Hoffman v Legal Practitioners Complaints Committee
[1999] WASCA 309
•22 DECEMBER 1999
JURISDICTION : SUPREME COURT OF WESTERN AUSTRALIA
TITLE OF COURT : THE FULL COURT (WA)
CITATION: HOFFMAN -v- LEGAL PRACTITIONERS COMPLAINTS COMMITTEE [1999] WASCA 309
CORAM: WALLWORK J
OWEN J
WHITE J
HEARD: 16 SEPTEMBER 1999
DELIVERED : 22 DECEMBER 1999
FILE NO/S: FUL 74 of 1998
BETWEEN: TREVOR DAVID HOFFMAN
Appellant
AND
LEGAL PRACTITIONERS COMPLAINTS COMMITTEE
Respondent
Catchwords:
Legal practitioners - Disciplinary proceedings - Undue delay - Whether necessary for Tribunal to state standard of proof it applied in coming to its decision - Whether Tribunal's approach in looking at discrete periods of delay correct
Legislation:
Legal Practitioners' Act (1893) (WA)
Result:
Appeal dismissed
Representation:
Counsel:
Appellant: Mr B G Walmsley
Respondent: Mr M J Buss QC & Mr B J H Goetze
Solicitors:
Appellant: Hoffmans
Respondent: Minter Ellison
Case(s) referred to in judgment(s):
Bradshaw v Medical Board of WA (1990) 3 WAR 322
Briginshaw v Briginshaw (1938) 60 CLR 336
D'Alessandro v Legal Committee (1955) 15 WAR 198
Neat Holdings Pty Ltd v Karajan Holdings Pty Ltd (1992) 67 ALJR 170
Soulemezis v Dudley (Holdings) Pty Ltd (1987) 10 NSWLR 247
Walsh v Law Society of New South Wales [1999] HCA 33
Case(s) also cited:
Chambers v Jobling (1986) 7 NSWLR 1
Dalleagles Pty Ltd v Australian Securities Commission (1991) 4 WAR 325
Re Moseley (1925) 25 SR (NSW) 174
Rogers v Whittaker (1992) 175 CLR 479
State Rail Authority (NSW) v Earthline Construction Constructions Pty Ltd (1999) 73 ALJR 306
Sun Alliance Insurance Co v Massoud [1989] VR 8
JUDGMENT OF THE COURT: The appellant appeals against a decision of the Legal Practitioners Disciplinary Tribunal pursuant to which he was found guilty of undue delay in the course of the practice of the law and fined the sum of $2500.
The relevant reference to the Tribunal was as follows:
"1.That the practitioner … was guilty of undue delay in the course of the practice of the law during one or more of the following periods:
(a)between 26 June 1992 and 11 February 1993 or thereabouts
(b)between 22 April 1993 and 14 November 1993 or thereabouts
(c)between 16 November 1993 and 4 May 1994 or thereabouts
(d)between 19 June 1994 and 10 October 1995 or thereabouts
in considering and advising on a claim for personal injuries on behalf of his client Mr Rappoff ('the client') as particularised in paragraphs 7, 11, 15 and 21 below, and
(e)between 11 October 1995 and 17 January 1996 or thereabouts,
in returning the client's file to him, as particularised in par 25 below …."

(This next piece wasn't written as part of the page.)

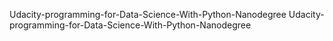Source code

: Udacity-programming-for-Data-Science-With-Python-Nanodegree
Udacity-programming-for-Data-Science-With-Python-Nanodegree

At the hearing of this appeal the appellant, amongst other things, sought to upset certain findings of fact which had been made by the Tribunal. The parties agreed that the law as stated in Walsh v Law Society of New South Wales [1999] HCA 33 (5 August 1999) in par 54 applied to that aspect of the appeal. In that paragraph, McHugh, Kirby and Callinan JJ said:
"In either case the appellate court will be bound generally to defer to any conclusions on the questions of credibility formed by the court or tribunal from whom the appeal is brought where the latter has seen and heard the witnesses. In particular circumstances it will be open to an appellate court to reach conclusions contrary to those of the court or tribunal below, notwithstanding a credibility finding. Sometimes it will be authorised to reject those findings where they are 'glaringly improbable' or 'contrary to compelling influences' of the case. But the caution required of all appellate courts in such matters has long been recognised and frequently upheld in decisions of this Court."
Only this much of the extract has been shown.